**About this task**
A copy is needed of each line in the records that has the word "scripts".

**Stored data**
◇ ◇ ◇

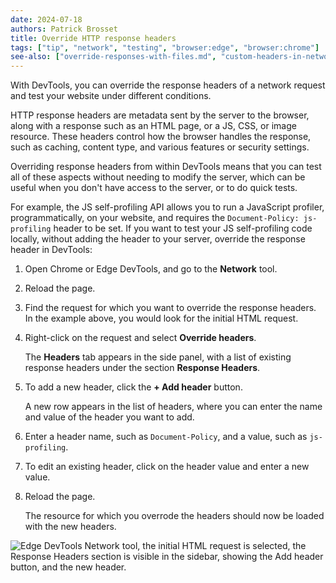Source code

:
 ```yaml
---
date: 2024-07-18
authors: Patrick Brosset
title: Override HTTP response headers
tags: ["tip", "network", "testing", "browser:edge", "browser:chrome"]
see-also: ["override-responses-with-files.md", "custom-headers-in-network-table.md"]
---
```

With DevTools, you can override the response headers of a network request and test your website under different conditions.

HTTP response headers are metadata sent by the server to the browser, along with a response such as an HTML page, or a JS, CSS, or image resource. These headers control how the browser handles the response, such as caching, content type, and various features or security settings.

Overriding response headers from within DevTools means that you can test all of these aspects without needing to modify the server, which can be useful when you don't have access to the server, or to do quick tests.

For example, the JS self-profiling API allows you to run a JavaScript profiler, programmatically, on your website, and requires the `Document-Policy: js-profiling` header to be set. If you want to test your JS self-profiling code locally, without adding the header to your server, override the response header in DevTools:

1. Open Chrome or Edge DevTools, and go to the **Network** tool.

1. Reload the page.

1. Find the request for which you want to override the response headers. In the example above, you would look for the initial HTML request.

1. Right-click on the request and select **Override headers**.

   The **Headers** tab appears in the side panel, with a list of existing response headers under the section **Response Headers**.

1. To add a new header, click the **+ Add header** button.

   A new row appears in the list of headers, where you can enter the name and value of the header you want to add.

1. Enter a header name, such as `Document-Policy`, and a value, such as `js-profiling`.

1. To edit an existing header, click on the header value and enter a new value.

1. Reload the page.

   The resource for which you overrode the headers should now be loaded with the new headers.

![Edge DevTools Network tool, the initial HTML request is selected, the Response Headers section is visible in the sidebar, showing the Add header button, and the new header.](../../assets/img/override-headers.png)
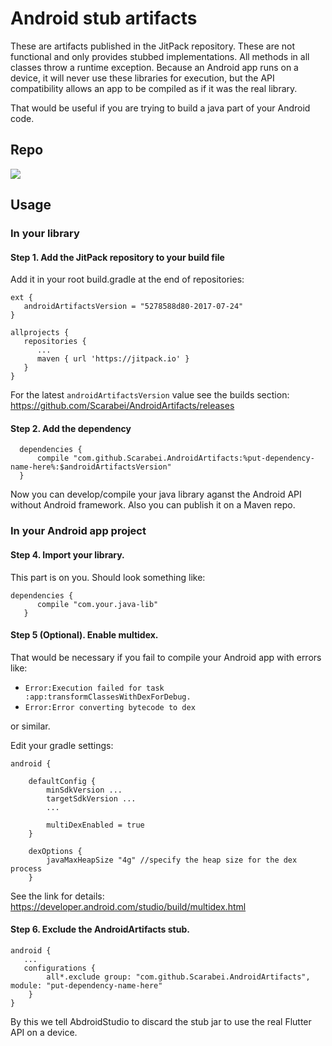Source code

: # Android stub artifacts

These are artifacts published in the JitPack repository. These are not functional and only provides stubbed implementations. All methods in all classes throw a runtime exception. Because an Android app runs on a device, it will never use these libraries for execution, but the API compatibility allows an app to be compiled as if it was the real library.

That would be useful if you are trying to build a java part of your Android code.

## Repo
[![](https://github.com/Scarabei/AndroidArtifacts.svg)](https://github.com/Scarabei/AndroidArtifacts)

## Usage

### In your library

#### Step 1. Add the JitPack repository to your build file

Add it in your root build.gradle at the end of repositories:

```	
ext {
   androidArtifactsVersion = "5278588d80-2017-07-24"
}

allprojects {
   repositories {
      ...
      maven { url 'https://jitpack.io' }
   }
}
```

For the latest ```androidArtifactsVersion``` value see the builds section: https://github.com/Scarabei/AndroidArtifacts/releases

#### Step 2. Add the dependency

```
  dependencies {
      compile "com.github.Scarabei.AndroidArtifacts:%put-dependency-name-here%:$androidArtifactsVersion"
  }
```
Now you can develop/compile your java library aganst the Android API without Android framework. Also you can publish it on a Maven repo. 


### In your Android app project

#### Step 4. Import your library.

This part is on you. Should look something like:

```
dependencies {
      compile "com.your.java-lib"
   }
```

#### Step 5 (Optional). Enable multidex.
That would be necessary if you fail to compile your Android app with errors like:
 - ```Error:Execution failed for task :app:transformClassesWithDexForDebug.```
 - ```Error:Error converting bytecode to dex```

or similar. 

Edit your gradle settings:

```
android {
    
    defaultConfig {
        minSdkVersion ...
        targetSdkVersion ...
        ...

        multiDexEnabled = true
    }

    dexOptions {
        javaMaxHeapSize "4g" //specify the heap size for the dex process
    }
```

See the link for details: https://developer.android.com/studio/build/multidex.html

#### Step 6. Exclude the AndroidArtifacts stub.

```
android {
   ...
   configurations {
        all*.exclude group: "com.github.Scarabei.AndroidArtifacts", module: "put-dependency-name-here"
    }
}
```

By this we tell AbdroidStudio to discard the stub jar to use the real Flutter API on a device.

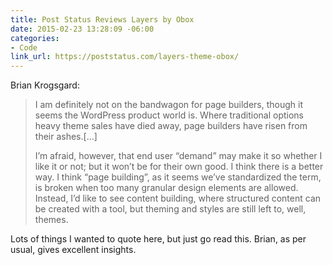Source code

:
 ```yaml
---
title: Post Status Reviews Layers by Obox
date: 2015-02-23 13:28:09 -06:00
categories:
- Code
link_url: https://poststatus.com/layers-theme-obox/
---
```


Brian Krogsgard:

> I am definitely not on the bandwagon for page builders, though it seems the WordPress product world is. Where traditional options heavy theme sales have died away, page builders have risen from their ashes.[…]
>
> I’m afraid, however, that end user “demand” may make it so whether I like it or not; but it won’t be for their own good. I think there is a better way. I think “page building”, as it seems we’ve standardized the term, is broken when too many granular design elements are allowed. Instead, I’d like to see content building, where structured content can be created with a tool, but theming and styles are still left to, well, themes.

Lots of things I wanted to quote here, but just go read this. Brian, as per usual, gives excellent insights.
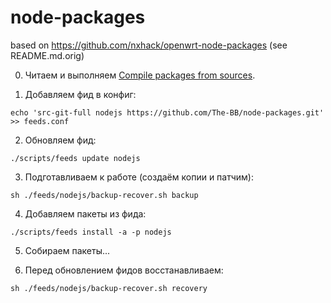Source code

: # node-packages
based on https://github.com/nxhack/openwrt-node-packages (see README.md.orig)

0. Читаем и выполняем [Compile packages from sources](https://github.com/Entware/Entware/wiki/Compile-packages-from-sources). 

1. Добавляем фид в конфиг:
```
echo 'src-git-full nodejs https://github.com/The-BB/node-packages.git' >> feeds.conf
```
2. Обновляем фид:
```
./scripts/feeds update nodejs
```
3. Подготавливаем к работе (создаём копии и патчим):
```
sh ./feeds/nodejs/backup-recover.sh backup
```
4. Добавляем пакеты из фида:
```
./scripts/feeds install -a -p nodejs
```
5. Собираем пакеты...

6. Перед обновлением фидов восстанавливаем:
```
sh ./feeds/nodejs/backup-recover.sh recovery
```
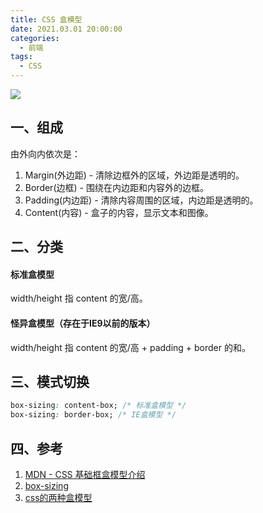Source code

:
 ```yaml
---
title: CSS 盒模型
date: 2021.03.01 20:00:00
categories:
  - 前端
tags:
  - CSS
---
```


<img src="https://cdn.fblog.top/blog/images/css/box.png">

## 一、组成

由外向内依次是：

1. Margin(外边距) - 清除边框外的区域，外边距是透明的。
2. Border(边框) - 围绕在内边距和内容外的边框。
3. Padding(内边距) - 清除内容周围的区域，内边距是透明的。
4. Content(内容) - 盒子的内容，显示文本和图像。

## 二、分类

#### 标准盒模型

width/height 指 content 的宽/高。

#### 怪异盒模型（存在于IE9以前的版本）

width/height 指 content 的宽/高 + padding + border 的和。

## 三、模式切换

```css
box-sizing: content-box; /* 标准盒模型 */
box-sizing: border-box; /* IE盒模型 */
```

## 四、参考
1. [MDN - CSS 基础框盒模型介绍](https://developer.mozilla.org/zh-CN/docs/Web/CSS/CSS_Box_Model/Introduction_to_the_CSS_box_model)
2. [box-sizing](https://developer.mozilla.org/zh-CN/docs/Web/CSS/box-sizing)
3. [css的两种盒模型](https://blog.csdn.net/zwkkkk1/article/details/79678177)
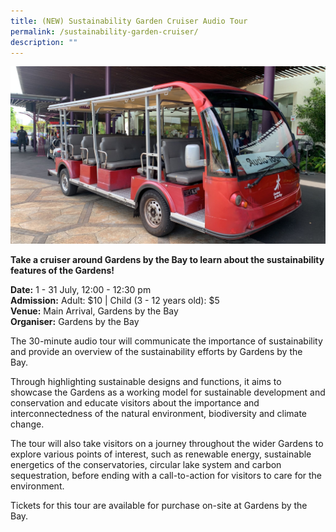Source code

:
 ```yaml
---
title: (NEW) Sustainability Garden Cruiser Audio Tour
permalink: /sustainability-garden-cruiser/
description: ""
---
```

![](/images/Tours/gbtb_cruiser.jpg)

**Take a cruiser around Gardens by the Bay to learn about the sustainability features of the Gardens!**

**Date:** 1 - 31 July, 12:00 - 12:30 pm<br>
**Admission:** Adult: $10 | Child (3 - 12 years old): $5<br>
**Venue:** Main Arrival, Gardens by the Bay<br>
**Organiser:** Gardens by the Bay

The 30-minute audio tour will communicate the importance of sustainability and provide an overview of the sustainability efforts by Gardens by the Bay.&nbsp;&nbsp;

Through highlighting sustainable designs and functions, it aims to showcase the Gardens as a working model for sustainable development and conservation and educate visitors about the importance and interconnectedness of the natural environment, biodiversity and climate change.&nbsp;&nbsp;

The tour will also take visitors on a journey throughout the wider Gardens to explore various points of interest, such as renewable energy, sustainable energetics of the conservatories, circular lake system and carbon sequestration, before ending with a call-to-action for visitors to care for the environment.

Tickets for this tour are available for purchase on-site at Gardens by the Bay.


<style>
	.btn-link {
		display: inline-block;
	}
	a.btn-link[target="_blank"]:after {
	display: none;
}
	.btn-link > img {
		width: 100%;
	}
</style>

◇ ◇ ◇

**Exercise solution**
./scripts/feeds update nodejs
./scripts/feeds install -a -p nodejs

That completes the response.